Problem details: Which lines below hold the word "Thus"? Copy all of them.

Dataset:
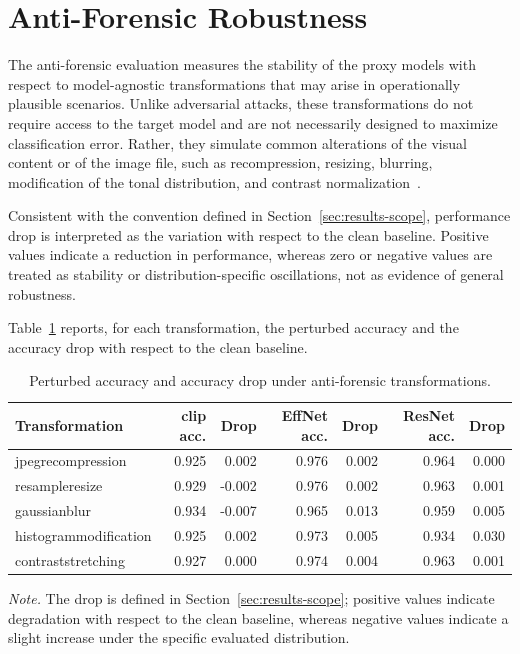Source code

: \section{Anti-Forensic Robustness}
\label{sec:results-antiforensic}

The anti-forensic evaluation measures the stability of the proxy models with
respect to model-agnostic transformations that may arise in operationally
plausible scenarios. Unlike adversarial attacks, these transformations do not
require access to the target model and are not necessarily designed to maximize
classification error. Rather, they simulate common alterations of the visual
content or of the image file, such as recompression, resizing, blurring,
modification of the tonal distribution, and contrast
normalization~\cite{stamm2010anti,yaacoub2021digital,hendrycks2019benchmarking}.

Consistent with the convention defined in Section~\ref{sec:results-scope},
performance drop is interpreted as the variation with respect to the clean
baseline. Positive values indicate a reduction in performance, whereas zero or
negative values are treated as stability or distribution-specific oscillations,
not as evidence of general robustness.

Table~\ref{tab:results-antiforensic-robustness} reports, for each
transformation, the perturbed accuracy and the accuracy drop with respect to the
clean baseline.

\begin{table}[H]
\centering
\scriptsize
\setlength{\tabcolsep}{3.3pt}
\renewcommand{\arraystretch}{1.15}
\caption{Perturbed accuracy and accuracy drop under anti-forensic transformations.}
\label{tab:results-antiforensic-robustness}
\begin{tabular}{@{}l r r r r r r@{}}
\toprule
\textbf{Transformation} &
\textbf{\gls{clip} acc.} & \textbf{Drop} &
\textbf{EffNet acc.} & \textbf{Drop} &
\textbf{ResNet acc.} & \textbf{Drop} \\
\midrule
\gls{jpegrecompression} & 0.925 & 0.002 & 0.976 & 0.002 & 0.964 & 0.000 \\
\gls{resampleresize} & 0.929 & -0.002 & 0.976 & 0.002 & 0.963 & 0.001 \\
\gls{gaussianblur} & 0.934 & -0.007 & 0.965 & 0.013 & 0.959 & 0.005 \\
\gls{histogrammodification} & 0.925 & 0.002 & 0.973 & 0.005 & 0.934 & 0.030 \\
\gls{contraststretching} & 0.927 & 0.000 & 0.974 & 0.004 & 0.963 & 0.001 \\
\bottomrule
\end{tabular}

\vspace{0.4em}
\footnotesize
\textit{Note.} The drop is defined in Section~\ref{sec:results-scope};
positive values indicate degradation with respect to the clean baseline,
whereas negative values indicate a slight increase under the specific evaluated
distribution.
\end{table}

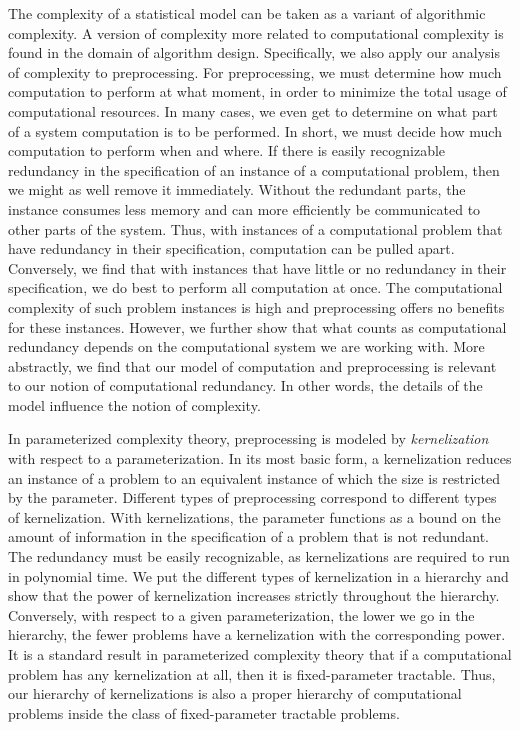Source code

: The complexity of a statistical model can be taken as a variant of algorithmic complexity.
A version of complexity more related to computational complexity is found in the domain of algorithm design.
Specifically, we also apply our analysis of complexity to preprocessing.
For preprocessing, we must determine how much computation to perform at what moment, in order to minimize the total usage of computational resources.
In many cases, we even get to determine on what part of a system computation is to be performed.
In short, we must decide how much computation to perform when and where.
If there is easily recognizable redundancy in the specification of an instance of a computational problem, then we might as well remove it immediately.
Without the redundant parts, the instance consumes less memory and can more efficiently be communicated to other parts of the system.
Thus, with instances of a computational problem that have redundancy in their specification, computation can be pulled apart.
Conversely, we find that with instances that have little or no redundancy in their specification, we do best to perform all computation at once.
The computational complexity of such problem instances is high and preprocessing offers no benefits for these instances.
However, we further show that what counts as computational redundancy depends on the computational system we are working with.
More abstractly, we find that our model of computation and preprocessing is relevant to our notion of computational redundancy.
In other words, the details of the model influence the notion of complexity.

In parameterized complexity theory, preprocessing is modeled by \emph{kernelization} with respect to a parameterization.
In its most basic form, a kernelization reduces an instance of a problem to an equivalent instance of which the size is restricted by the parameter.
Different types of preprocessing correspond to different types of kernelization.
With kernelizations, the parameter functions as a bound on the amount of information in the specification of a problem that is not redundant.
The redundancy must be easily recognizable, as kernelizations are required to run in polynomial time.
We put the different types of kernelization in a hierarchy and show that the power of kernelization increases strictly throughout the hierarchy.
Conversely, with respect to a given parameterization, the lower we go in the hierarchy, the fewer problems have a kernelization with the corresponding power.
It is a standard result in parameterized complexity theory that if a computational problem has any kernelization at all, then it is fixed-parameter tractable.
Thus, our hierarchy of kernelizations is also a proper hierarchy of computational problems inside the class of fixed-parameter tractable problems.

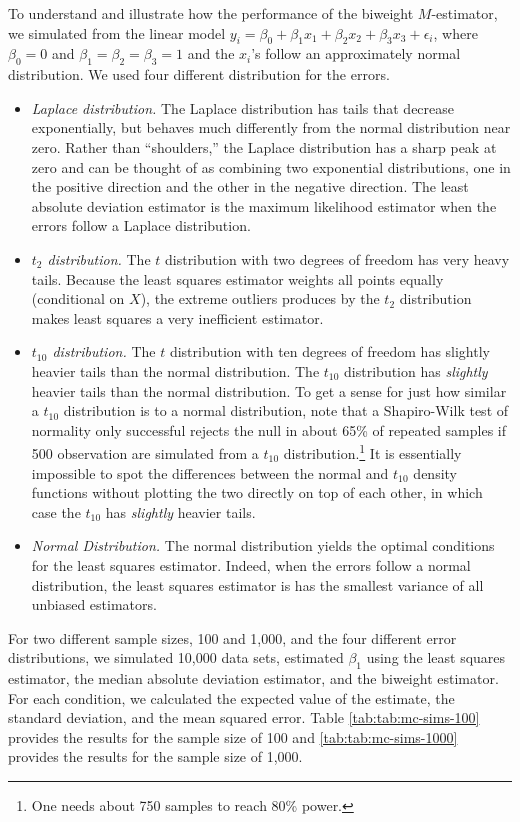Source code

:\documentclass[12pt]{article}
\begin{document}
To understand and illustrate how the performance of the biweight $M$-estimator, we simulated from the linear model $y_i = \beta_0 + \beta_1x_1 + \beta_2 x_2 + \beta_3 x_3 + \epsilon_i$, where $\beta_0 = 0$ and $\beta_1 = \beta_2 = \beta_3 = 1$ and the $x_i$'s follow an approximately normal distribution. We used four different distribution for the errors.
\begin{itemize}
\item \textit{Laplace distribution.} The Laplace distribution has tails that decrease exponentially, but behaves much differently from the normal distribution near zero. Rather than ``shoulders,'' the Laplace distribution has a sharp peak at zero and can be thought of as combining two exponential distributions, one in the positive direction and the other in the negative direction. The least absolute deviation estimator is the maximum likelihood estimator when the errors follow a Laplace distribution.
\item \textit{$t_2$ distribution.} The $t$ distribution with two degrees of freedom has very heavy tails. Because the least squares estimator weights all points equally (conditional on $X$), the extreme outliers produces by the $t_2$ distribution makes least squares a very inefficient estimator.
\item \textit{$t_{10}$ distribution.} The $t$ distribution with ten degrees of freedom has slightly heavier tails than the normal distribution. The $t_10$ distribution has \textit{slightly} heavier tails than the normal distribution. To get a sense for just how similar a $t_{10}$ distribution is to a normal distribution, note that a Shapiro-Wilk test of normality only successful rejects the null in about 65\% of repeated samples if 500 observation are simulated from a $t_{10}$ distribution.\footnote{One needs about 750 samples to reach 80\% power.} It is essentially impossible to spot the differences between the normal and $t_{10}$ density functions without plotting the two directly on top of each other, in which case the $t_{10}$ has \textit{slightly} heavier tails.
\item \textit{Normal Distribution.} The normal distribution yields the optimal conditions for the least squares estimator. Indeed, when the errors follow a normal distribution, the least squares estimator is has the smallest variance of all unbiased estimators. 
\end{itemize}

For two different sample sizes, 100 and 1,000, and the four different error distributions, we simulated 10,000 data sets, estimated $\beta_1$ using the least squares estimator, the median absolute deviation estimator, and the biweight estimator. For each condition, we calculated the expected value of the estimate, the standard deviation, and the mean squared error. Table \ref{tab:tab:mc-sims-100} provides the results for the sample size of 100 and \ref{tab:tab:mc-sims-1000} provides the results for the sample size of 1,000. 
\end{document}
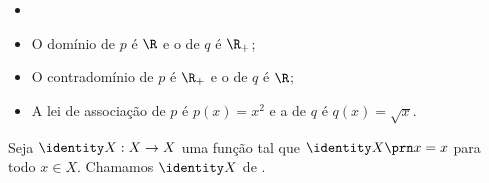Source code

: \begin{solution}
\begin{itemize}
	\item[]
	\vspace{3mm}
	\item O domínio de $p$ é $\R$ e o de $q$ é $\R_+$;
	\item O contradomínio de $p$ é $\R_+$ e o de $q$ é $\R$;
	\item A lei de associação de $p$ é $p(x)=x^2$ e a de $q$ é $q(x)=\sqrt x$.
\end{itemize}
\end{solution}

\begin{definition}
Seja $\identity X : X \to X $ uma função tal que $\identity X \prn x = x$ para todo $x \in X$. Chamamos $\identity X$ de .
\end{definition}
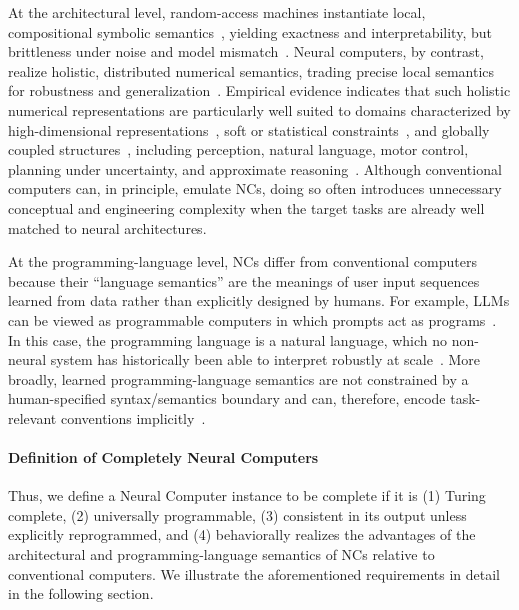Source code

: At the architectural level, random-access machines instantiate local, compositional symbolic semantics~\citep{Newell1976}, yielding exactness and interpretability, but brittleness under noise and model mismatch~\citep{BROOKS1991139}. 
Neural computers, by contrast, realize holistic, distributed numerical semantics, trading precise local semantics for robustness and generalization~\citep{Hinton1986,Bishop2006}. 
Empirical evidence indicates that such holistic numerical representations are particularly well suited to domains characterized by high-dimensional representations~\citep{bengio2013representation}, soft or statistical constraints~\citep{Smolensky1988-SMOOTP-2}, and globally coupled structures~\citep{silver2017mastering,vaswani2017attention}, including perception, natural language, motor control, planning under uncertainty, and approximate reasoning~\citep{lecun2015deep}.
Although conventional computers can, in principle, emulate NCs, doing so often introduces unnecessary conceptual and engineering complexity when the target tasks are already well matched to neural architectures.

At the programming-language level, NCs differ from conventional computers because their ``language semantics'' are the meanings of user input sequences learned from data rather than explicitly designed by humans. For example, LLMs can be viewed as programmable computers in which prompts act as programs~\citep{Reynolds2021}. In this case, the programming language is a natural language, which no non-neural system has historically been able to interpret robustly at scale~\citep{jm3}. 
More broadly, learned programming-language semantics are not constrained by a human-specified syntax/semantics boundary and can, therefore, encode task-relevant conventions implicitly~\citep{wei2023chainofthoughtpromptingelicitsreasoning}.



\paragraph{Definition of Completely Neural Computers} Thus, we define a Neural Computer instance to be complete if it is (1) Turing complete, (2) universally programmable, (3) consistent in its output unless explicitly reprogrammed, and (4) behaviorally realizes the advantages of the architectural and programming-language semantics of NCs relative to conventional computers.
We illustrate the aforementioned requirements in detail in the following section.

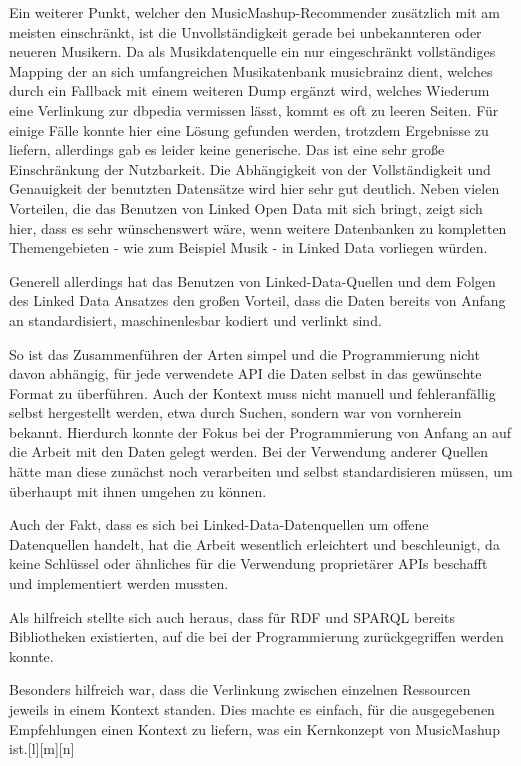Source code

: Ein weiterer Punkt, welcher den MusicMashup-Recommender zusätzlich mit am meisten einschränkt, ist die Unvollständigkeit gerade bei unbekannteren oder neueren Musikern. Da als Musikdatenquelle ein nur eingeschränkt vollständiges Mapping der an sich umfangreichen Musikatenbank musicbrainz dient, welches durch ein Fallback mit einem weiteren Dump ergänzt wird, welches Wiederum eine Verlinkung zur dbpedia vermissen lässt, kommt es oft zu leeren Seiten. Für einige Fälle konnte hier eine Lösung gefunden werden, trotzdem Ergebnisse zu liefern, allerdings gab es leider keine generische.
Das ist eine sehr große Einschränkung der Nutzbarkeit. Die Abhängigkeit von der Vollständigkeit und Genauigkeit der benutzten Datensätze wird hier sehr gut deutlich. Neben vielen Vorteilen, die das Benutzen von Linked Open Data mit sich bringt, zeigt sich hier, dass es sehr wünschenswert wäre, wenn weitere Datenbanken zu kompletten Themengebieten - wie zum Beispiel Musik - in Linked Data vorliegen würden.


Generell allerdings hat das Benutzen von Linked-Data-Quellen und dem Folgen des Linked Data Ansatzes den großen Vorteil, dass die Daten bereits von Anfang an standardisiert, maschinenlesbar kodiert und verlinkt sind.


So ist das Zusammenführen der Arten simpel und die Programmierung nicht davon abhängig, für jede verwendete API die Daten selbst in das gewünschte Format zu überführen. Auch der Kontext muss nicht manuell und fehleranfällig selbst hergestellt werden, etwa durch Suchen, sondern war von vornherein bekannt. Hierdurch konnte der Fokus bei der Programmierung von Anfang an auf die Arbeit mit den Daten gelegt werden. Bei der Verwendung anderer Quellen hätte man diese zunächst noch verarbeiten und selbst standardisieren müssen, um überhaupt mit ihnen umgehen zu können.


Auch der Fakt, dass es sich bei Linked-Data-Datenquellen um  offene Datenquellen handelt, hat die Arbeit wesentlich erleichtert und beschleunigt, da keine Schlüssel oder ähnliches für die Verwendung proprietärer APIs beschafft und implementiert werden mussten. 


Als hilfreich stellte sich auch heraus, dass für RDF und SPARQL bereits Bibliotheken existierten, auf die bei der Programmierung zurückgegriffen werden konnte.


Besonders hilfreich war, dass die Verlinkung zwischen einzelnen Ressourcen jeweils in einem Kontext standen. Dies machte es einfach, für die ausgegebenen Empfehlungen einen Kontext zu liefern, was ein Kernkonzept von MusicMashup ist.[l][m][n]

Expected answer:
Thus, with instances of a computational problem that have redundancy in their specification, computation can be pulled apart.
Thus, our hierarchy of kernelizations is also a proper hierarchy of computational problems inside the class of fixed-parameter tractable problems.
\paragraph{Definition of Completely Neural Computers} Thus, we define a Neural Computer instance to be complete if it is (1) Turing complete, (2) universally programmable, (3) consistent in its output unless explicitly reprogrammed, and (4) behaviorally realizes the advantages of the architectural and programming-language semantics of NCs relative to conventional computers.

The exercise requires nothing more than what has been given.